PepSeek: Universal Functional Peptide Discovery with Cooperation Between Specialized Deep Learning Models and Large Language Model
PepSeek: Universal Functional Peptide Discovery with Cooperation Between Specialized Deep Learning Models and Large Language Model
Gong, H.; Wang, Y.; Kong, Q.; Li, X.; Li, L.; Wan, B.; Zhao, Y.; Chen, G.; Chen, J.; Zhang, J.; Yu, Y.; Yang, X.; Zuo, X.; Li, Y.

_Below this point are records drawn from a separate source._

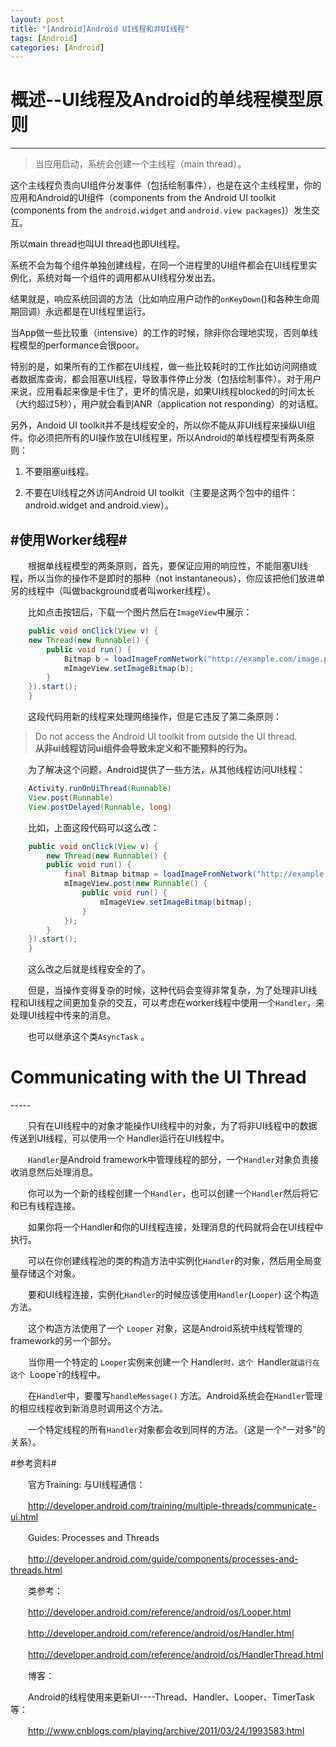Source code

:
 ```yaml
---
layout: post
title: "[Android]Android UI线程和非UI线程"
tags: [Android]
categories: [Android]
---
```

# 概述--UI线程及Android的单线程模型原则 #
-----


   >当应用启动，系统会创建一个主线程（main thread）。

   这个主线程负责向UI组件分发事件（包括绘制事件），也是在这个主线程里，你的应用和Android的UI组件（components from the Android UI toolkit (components from the `android.widget` and `android.view packages`)）发生交互。

   所以main thread也叫UI thread也即UI线程。

  
   系统不会为每个组件单独创建线程，在同一个进程里的UI组件都会在UI线程里实例化，系统对每一个组件的调用都从UI线程分发出去。

   结果就是，响应系统回调的方法（比如响应用户动作的`onKeyDown`()和各种生命周期回调）永远都是在UI线程里运行。

 

   当App做一些比较重（intensive）的工作的时候，除非你合理地实现，否则单线程模型的performance会很poor。

  特别的是，如果所有的工作都在UI线程，做一些比较耗时的工作比如访问网络或者数据库查询，都会阻塞UI线程，导致事件停止分发（包括绘制事件）。对于用户来说，应用看起来像是卡住了，更坏的情况是，如果UI线程blocked的时间太长（大约超过5秒），用户就会看到ANR（application not responding）的对话框。

  另外，Andoid UI toolkit并不是线程安全的，所以你不能从非UI线程来操纵UI组件。你必须把所有的UI操作放在UI线程里，所以Android的单线程模型有两条原则：　　

1. 不要阻塞ui线程。

2. 不要在UI线程之外访问Android UI toolkit（主要是这两个包中的组件：android.widget and android.view）。

 

#使用Worker线程#
-----

　　根据单线程模型的两条原则，首先，要保证应用的响应性，不能阻塞UI线程，所以当你的操作不是即时的那种（not instantaneous），你应该把他们放进单另的线程中（叫做background或者叫worker线程）。

　　比如点击按钮后，下载一个图片然后在`ImageView`中展示：

```Java
 	public void onClick(View v) {
    new Thread(new Runnable() {
        public void run() {
            Bitmap b = loadImageFromNetwork("http://example.com/image.png");
            mImageView.setImageBitmap(b);
        }
    }).start();
    }
``` 
 

　　这段代码用新的线程来处理网络操作，但是它违反了第二条原则：

>Do not access the Android UI toolkit from outside the UI thread.</br>
**从非ui线程访问ui组件会导致未定义和不能预料的行为。**

 

　　为了解决这个问题，Android提供了一些方法，从其他线程访问UI线程：
```Java
	Activity.runOnUiThread(Runnable)
	View.post(Runnable)
	View.postDelayed(Runnable, long)
```

　　比如，上面这段代码可以这么改：

```Java
	public void onClick(View v) {
   		new Thread(new Runnable() {
        public void run() {
            final Bitmap bitmap = loadImageFromNetwork("http://example.com/image.png");
            mImageView.post(new Runnable() {
                public void run() {
                    mImageView.setImageBitmap(bitmap);
                }
            });
        }
    }).start();
	}
```
 

　　这么改之后就是线程安全的了。

　　但是，当操作变得复杂的时候，这种代码会变得非常复杂，为了处理非UI线程和UI线程之间更加复杂的交互，可以考虑在worker线程中使用一个`Handler`，来处理UI线程中传来的消息。

　　也可以继承这个类`AsyncTask` 。

 

<h1>Communicating with the UI Thread</h1>
-----


　　只有在UI线程中的对象才能操作UI线程中的对象，为了将非UI线程中的数据传送到UI线程，可以使用一个 Handler运行在UI线程中。

　　`Handler`是Android framework中管理线程的部分，一个`Handler`对象负责接收消息然后处理消息。

　　你可以为一个新的线程创建一个`Handler`，也可以创建一个`Handler`然后将它和已有线程连接。

　　如果你将一个Handler和你的UI线程连接，处理消息的代码就将会在UI线程中执行。

 

　　可以在你创建线程池的类的构造方法中实例化`Handler`的对象，然后用全局变量存储这个对象。

　　要和UI线程连接，实例化`Handler`的时候应该使用`Handler`(`Looper`) 这个构造方法。

　　这个构造方法使用了一个 `Looper` 对象，这是Android系统中线程管理的framework的另一个部分。

　　当你用一个特定的 `Looper`实例来创建一个 Handler`时，这个 `Handler`就运行在这个 `Loope`r的线程中。

 

　　在`Handle`r中，要覆写`handleMessage()` 方法。Android系统会在`Handler`管理的相应线程收到新消息时调用这个方法。

　　一个特定线程的所有`Handler`对象都会收到同样的方法。（这是一个“一对多”的关系）。

 

#参考资料#

　　官方Training: 与UI线程通信：

　　http://developer.android.com/training/multiple-threads/communicate-ui.html

　　Guides: Processes and Threads

　　http://developer.android.com/guide/components/processes-and-threads.html

 

　　类参考：

　　http://developer.android.com/reference/android/os/Looper.html

　　http://developer.android.com/reference/android/os/Handler.html

　　http://developer.android.com/reference/android/os/HandlerThread.html

 

　　博客：

　　Android的线程使用来更新UI----Thread、Handler、Looper、TimerTask等：

　　http://www.cnblogs.com/playing/archive/2011/03/24/1993583.html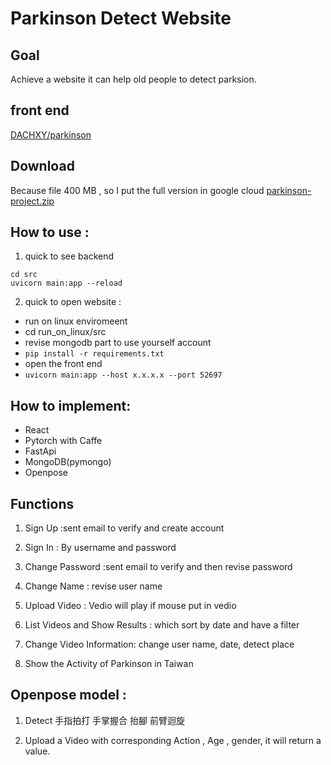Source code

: # Parkinson Detect Website

## Goal
Achieve a website it can help old people to detect parksion.

## front end
[DACHXY/parkinson](https://github.com/DACHXY/parkinson)

## Download
Because file 400 MB , so I put the full version in google cloud
[parkinson-project.zip](https://drive.google.com/file/d/1L6M6fWrNMYweD8bYPfMhdl8FhOKVppI3/view)

## How to use :
1. quick to see backend
```
cd src
uvicorn main:app --reload
```

2. quick to open website :
- run on linux enviromeent
- cd run_on_linux/src
- revise mongodb part to use yourself account
- `pip install -r requirements.txt`
- open the front end
- `uvicorn main:app --host x.x.x.x --port 52697`

## How to implement:
- React
- Pytorch with Caffe
- FastApi
- MongoDB(pymongo)
- Openpose


## Functions
1. Sign Up :sent email to verify and create account

2. Sign In : By username and password

3. Change Password :sent email to verify and then revise password

4. Change Name : revise user name

5. Upload Video : Vedio will play if mouse put in vedio

6. List Videos and Show Results : which sort by date and have a filter 

7. Change Video Information: change user name, date, detect place

8. Show the Activity of Parkinson in Taiwan

## Openpose model :

1. Detect 手指拍打 手掌握合 抬腳 前臂迴旋

2. Upload a Video with corresponding Action , Age , gender, it will return a value.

AbstractRecent advances in computational foundation models have revitalized the pipeline for scientific discovery. However, due to the scarcity of wet-lab validated data, developing large foundation models tailored for functional peptide discovery remains costly and challenging. In contrast, conventional specialized deep learning models require labor-intensive data collection and exhibit poor generalization to unseen data or tasks. Here, we introduce PepSeek, a universal approach for peptide discovery that synergistically integrates the most advanced large language model (LLM) with specialized small models. PepSeek harnesses the robust reasoning and generalization capabilities of LLM while leveraging the high predictive accuracy of specialized models trained for tasks such as antimicrobial activity prediction and functional peptide generation. Our framework uniquely combines the flexibility and broad applicability of LLMs with the task-specific precision of specialized models. We have devised multiple collaborative strategies and task-specific modules demonstrating leading performance in peptide identification and generation. Notably, PepSeek achieves remarkable zero-shot prediction accuracy for peptides with diverse functionalities. We used PepSeek to identify a group of broad-spectrum antimicrobial peptide that exhibits low toxicity and high activity against drug-resistant bacteria, with the best surpassing all peptides currently undergoing clinical trials. Our framework also establishes a new pipeline for scientific discovery with the help of LLM and specialized models.